The move is expected to hurt Apple’s profits and lead to massive job losses in China.
Within the last year, experts say, similar changes have taken place for other China-based technology suppliers. And, this will continue if the trade war between the U.S. and China intensifies.
Sean Kao is a top research manager at IDC Taiwan, a tech business advisory service. He told VOA that many Taiwanese electronics suppliers and other tech manufacturers have moved part of their assembly lines outside of mainland China.
Caught in the conflict
Technology companies like Apple face heavy punitive taxes on products they make in China for U.S. markets.
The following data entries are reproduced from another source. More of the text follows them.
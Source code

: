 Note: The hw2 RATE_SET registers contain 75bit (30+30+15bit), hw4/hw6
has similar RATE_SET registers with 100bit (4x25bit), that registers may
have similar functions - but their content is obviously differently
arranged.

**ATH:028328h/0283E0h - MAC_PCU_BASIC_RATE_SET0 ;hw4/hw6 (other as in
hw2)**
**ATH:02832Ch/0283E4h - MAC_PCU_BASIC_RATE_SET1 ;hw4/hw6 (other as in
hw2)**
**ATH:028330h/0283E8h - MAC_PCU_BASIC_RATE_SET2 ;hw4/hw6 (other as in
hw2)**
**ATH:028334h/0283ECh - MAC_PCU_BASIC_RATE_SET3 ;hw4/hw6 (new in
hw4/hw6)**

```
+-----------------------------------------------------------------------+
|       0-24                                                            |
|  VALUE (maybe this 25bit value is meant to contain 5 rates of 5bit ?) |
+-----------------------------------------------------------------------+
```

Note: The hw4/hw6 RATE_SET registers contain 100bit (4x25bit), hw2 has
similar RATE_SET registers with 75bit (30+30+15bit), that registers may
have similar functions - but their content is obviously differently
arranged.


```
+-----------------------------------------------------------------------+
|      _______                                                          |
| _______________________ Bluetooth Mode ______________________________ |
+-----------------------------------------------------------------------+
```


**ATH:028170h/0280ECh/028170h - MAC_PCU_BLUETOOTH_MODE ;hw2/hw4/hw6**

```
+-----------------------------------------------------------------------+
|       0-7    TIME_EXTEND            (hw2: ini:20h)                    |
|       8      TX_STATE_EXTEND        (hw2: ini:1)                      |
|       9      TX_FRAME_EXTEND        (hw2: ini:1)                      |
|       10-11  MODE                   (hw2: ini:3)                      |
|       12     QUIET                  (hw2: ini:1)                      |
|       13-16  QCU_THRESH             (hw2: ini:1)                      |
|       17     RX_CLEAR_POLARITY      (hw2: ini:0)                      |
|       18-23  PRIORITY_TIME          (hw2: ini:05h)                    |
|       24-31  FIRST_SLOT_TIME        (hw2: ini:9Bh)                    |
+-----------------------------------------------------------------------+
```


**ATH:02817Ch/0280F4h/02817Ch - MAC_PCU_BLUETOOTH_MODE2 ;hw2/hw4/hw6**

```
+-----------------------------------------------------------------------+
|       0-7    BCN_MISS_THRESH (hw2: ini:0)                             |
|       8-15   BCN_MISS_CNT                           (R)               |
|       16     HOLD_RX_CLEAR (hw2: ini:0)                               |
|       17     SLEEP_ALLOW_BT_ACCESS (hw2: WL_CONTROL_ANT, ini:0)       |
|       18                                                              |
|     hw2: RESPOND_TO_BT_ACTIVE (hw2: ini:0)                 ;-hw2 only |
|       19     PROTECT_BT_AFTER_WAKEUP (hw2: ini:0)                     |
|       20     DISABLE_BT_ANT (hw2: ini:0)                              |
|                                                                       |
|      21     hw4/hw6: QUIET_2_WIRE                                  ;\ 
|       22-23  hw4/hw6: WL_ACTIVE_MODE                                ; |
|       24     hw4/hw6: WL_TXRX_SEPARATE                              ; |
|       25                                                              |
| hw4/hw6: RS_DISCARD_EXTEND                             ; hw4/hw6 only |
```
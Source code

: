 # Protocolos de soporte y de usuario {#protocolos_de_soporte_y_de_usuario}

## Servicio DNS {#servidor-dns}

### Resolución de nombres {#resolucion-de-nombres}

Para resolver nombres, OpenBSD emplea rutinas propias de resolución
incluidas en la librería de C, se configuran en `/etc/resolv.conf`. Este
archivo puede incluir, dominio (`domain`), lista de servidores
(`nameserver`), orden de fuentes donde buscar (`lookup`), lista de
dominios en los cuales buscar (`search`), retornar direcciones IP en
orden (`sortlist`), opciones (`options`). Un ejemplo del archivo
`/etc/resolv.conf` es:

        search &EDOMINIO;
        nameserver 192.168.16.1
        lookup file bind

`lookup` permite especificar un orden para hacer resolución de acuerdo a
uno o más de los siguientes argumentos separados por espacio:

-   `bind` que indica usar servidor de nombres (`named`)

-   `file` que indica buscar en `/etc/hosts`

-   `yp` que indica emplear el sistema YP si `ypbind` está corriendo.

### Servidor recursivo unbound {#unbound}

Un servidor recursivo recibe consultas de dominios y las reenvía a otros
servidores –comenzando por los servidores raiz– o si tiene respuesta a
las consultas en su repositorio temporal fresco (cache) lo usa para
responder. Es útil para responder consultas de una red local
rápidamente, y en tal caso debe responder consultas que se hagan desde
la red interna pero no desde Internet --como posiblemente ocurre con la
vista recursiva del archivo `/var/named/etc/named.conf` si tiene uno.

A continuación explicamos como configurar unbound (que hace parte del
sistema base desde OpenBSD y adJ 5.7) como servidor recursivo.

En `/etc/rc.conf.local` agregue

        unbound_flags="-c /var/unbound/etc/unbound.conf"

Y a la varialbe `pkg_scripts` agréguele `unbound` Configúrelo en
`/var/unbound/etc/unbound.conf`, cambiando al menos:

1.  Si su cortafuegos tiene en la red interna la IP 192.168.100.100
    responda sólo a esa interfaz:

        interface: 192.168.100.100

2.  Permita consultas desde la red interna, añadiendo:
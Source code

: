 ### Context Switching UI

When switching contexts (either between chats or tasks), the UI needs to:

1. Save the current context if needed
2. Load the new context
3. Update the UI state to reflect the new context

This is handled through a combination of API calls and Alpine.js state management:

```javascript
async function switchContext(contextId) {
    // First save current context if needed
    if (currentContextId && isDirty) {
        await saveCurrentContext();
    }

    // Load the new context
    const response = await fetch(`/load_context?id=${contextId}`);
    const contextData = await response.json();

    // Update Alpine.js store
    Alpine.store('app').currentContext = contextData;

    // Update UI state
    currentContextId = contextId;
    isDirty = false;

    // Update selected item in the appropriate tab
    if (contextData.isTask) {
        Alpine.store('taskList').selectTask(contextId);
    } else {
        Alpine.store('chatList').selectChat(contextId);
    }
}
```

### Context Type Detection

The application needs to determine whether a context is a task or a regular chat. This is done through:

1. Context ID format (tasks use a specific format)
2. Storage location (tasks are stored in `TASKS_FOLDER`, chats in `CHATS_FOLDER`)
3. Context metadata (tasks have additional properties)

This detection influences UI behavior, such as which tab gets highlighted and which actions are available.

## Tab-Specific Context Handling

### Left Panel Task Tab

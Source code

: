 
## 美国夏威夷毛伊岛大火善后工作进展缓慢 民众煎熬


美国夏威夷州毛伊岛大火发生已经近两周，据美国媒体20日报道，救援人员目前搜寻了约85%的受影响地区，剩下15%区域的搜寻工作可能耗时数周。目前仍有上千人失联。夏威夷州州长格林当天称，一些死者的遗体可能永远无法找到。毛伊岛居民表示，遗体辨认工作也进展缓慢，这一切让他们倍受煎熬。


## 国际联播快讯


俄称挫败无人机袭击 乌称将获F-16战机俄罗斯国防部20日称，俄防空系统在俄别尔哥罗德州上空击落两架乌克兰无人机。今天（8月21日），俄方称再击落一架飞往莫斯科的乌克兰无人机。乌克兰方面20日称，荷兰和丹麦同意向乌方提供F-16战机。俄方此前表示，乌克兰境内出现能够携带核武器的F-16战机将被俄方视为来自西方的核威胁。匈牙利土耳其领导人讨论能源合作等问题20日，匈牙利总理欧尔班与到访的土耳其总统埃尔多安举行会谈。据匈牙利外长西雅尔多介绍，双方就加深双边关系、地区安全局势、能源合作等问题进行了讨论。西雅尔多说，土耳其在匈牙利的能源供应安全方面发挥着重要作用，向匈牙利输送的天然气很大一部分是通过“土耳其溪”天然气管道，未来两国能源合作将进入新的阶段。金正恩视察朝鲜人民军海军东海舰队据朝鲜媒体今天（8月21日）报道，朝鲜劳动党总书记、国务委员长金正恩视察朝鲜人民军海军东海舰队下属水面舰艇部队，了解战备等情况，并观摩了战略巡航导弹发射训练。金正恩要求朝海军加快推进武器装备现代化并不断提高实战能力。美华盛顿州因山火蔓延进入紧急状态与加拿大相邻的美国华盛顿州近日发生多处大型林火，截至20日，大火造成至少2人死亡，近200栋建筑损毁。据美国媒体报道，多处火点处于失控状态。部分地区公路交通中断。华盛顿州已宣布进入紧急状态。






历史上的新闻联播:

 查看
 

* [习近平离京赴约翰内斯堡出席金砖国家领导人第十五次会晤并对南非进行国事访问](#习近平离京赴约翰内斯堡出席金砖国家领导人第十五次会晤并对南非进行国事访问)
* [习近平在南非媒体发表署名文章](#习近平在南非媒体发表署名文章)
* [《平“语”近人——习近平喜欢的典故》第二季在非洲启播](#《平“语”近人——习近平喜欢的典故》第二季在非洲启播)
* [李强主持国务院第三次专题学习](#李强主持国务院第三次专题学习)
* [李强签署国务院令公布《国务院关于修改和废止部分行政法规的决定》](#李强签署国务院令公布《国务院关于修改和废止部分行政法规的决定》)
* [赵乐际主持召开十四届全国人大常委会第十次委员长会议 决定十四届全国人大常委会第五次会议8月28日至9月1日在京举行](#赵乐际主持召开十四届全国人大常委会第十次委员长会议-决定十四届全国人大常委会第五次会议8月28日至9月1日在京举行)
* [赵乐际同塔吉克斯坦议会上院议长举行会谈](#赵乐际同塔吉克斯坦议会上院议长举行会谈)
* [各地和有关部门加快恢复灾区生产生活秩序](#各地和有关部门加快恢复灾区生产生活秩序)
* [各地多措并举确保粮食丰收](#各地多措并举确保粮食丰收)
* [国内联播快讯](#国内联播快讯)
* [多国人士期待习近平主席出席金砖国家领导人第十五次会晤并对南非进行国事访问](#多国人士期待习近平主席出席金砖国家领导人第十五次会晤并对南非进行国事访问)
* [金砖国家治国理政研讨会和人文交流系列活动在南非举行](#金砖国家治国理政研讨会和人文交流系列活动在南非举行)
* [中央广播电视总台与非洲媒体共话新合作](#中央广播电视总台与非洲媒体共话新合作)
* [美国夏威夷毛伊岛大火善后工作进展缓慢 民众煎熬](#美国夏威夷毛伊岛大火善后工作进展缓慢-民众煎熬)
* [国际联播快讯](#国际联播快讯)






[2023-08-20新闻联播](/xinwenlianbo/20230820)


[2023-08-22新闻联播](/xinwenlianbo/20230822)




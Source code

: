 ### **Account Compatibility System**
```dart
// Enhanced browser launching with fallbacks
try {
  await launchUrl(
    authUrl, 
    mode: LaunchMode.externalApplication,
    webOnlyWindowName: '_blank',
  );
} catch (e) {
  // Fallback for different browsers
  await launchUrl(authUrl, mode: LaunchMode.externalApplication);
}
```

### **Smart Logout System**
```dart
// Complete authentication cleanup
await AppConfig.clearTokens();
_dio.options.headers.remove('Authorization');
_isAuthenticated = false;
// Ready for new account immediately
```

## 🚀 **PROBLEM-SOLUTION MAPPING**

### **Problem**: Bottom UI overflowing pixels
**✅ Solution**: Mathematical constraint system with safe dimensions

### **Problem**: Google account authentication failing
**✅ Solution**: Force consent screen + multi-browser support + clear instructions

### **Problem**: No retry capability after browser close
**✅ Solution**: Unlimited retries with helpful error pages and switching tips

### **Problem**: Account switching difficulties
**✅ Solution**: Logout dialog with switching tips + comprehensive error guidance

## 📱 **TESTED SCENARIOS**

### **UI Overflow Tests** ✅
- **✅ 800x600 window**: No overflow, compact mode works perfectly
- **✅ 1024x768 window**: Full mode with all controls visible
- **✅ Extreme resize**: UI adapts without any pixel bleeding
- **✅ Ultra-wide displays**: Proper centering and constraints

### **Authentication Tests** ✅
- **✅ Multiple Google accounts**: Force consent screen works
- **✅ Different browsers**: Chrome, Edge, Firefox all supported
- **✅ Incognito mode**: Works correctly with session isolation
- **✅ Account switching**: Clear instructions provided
Earlier this month, U.S. President Trump said he was considering putting tariffs on another $300 billion worth of Chinese goods. He said he would decide after he meets with Chinese President Xi Jinping at the G-20 conference in Japan later this week.
Financial newspaper Nikkei Asian Review reported last week that Apple is planning on production changes to avoid tariffs. The newspaper did not provide its source for this information.
The report said Apple has asked its major iPhone assemblers to examine the cost of moving their iPhone production lines in China to other Asian countries. The assemblers include Foxconn Technology, Pegatron and Wistron.
Apple has not commented publicly on the report.
Wistron and Foxconn have already made some moves, setting up factories in Bangalore and Chennai, India. But Kao says the main purpose behind those moves was to sell to the Indian market.
Terry Guo is founder and general manager of Foxconn. He said his company already is able to produce Apple products outside of China to meet demand by the U.S. market.
Pegatron is also preparing to set up assembly lines in Indonesia, Kao added.
These factory moves will make it possible to assemble U.S. iPhones outside China when necessary, says Liu Meng-chun. He is director of the CIER (Chung-Hua Institution of Economic Research) in Taipei.
China’s neighbors including India, Vietnam, Indonesia and Taiwan are seeing the profits, he said.
In the first five months of the year, for example, Taiwan’s exports to the U.S. grew by 15 percent.
And U.S. government data showed that imports from Vietnam grew 40.2 percent in the first quarter of 2019.
But China is being hurt by the changes, he added.
He said, “There have been massive job losses and China is facing a problem of growing unemployment.”
China last week said its employment rate remains stable and the service industry was a larger part of the job market last year.
Government data show the unemployment rate in cities remained at five percent in May, still below the yearly target of around 5.5 percent for 2019.
But China’s export industries are already seeing fewer jobs and lower pay. Factories are reportedly getting smaller, cutting extra work hours and moving overseas.
That is expected to hurt China’s long-term goal of growing the economy as the spending power of its 280 million migrant workers is affected.
So far, only lower-value assembly lines are moving overseas, Liu notes. When higher-value ones move, China will see greater effects.
But, Kao says, if U.S. companies dismiss skilled Chinese workers, those workers may seek jobs with local companies leading to greater innovation in China.